** WORK REQUIRED **
The lines needed are those below that contain the word "ldots"; copy each one.

#### DATA PROVIDED ####

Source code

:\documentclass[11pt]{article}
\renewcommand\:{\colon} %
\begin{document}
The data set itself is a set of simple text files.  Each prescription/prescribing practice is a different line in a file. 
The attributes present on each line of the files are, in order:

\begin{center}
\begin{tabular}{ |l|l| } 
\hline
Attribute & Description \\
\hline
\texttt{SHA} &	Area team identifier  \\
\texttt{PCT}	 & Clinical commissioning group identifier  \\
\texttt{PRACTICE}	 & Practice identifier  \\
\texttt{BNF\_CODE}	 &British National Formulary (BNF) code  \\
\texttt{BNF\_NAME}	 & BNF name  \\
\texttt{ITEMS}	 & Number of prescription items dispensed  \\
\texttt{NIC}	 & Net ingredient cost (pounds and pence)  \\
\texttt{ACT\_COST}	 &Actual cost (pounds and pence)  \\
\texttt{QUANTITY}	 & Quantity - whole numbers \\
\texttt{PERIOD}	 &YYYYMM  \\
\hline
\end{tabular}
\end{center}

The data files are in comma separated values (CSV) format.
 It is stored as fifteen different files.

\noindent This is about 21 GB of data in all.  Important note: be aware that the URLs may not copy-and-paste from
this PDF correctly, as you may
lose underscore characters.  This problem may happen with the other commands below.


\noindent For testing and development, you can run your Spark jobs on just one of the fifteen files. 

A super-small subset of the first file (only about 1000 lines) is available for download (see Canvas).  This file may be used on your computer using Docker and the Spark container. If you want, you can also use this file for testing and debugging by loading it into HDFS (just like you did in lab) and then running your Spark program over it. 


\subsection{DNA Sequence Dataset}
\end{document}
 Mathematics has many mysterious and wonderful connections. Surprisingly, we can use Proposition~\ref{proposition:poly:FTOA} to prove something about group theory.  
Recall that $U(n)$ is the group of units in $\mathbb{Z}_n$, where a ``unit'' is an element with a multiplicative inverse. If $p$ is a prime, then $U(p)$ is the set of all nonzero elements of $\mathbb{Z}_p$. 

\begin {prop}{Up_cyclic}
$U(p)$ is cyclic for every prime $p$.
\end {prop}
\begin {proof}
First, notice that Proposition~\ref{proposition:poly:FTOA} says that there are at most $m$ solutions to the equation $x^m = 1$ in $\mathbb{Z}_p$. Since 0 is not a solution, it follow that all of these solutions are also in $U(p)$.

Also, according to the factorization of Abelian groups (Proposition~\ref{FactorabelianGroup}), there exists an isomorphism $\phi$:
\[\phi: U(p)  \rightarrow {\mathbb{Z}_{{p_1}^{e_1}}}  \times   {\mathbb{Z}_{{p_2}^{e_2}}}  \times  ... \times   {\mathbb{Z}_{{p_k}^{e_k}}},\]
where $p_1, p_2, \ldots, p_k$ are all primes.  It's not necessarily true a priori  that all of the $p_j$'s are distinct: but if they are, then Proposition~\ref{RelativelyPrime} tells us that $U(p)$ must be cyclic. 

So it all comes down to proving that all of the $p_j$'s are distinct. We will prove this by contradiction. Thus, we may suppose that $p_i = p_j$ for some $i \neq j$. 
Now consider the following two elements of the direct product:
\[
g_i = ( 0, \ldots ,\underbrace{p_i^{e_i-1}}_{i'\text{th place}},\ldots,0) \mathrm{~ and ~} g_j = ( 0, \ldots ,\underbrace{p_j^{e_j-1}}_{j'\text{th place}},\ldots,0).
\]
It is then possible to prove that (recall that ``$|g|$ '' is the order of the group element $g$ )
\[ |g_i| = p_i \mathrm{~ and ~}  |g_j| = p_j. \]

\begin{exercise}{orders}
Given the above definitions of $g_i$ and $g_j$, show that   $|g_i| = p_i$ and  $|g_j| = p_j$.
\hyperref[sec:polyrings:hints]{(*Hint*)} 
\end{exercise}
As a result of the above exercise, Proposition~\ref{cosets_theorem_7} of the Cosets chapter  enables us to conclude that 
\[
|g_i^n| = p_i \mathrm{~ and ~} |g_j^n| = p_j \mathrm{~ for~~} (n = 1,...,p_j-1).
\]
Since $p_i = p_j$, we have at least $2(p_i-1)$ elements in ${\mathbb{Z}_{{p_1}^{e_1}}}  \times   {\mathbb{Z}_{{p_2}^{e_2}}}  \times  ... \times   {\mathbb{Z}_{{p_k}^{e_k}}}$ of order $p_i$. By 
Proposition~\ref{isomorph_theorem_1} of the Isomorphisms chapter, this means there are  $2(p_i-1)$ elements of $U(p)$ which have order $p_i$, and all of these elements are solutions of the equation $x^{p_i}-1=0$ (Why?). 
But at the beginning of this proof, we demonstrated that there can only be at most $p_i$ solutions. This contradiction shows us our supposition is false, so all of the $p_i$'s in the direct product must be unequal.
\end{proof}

####

** TASK RESULT **
where $p_1, p_2, \ldots, p_k$ are all primes.  It's not necessarily true a priori  that all of the $p_j$'s are distinct: but if they are, then Proposition~\ref{RelativelyPrime} tells us that $U(p)$ must be cyclic. 
g_i = ( 0, \ldots ,\underbrace{p_i^{e_i-1}}_{i'\text{th place}},\ldots,0) \mathrm{~ and ~} g_j = ( 0, \ldots ,\underbrace{p_j^{e_j-1}}_{j'\text{th place}},\ldots,0).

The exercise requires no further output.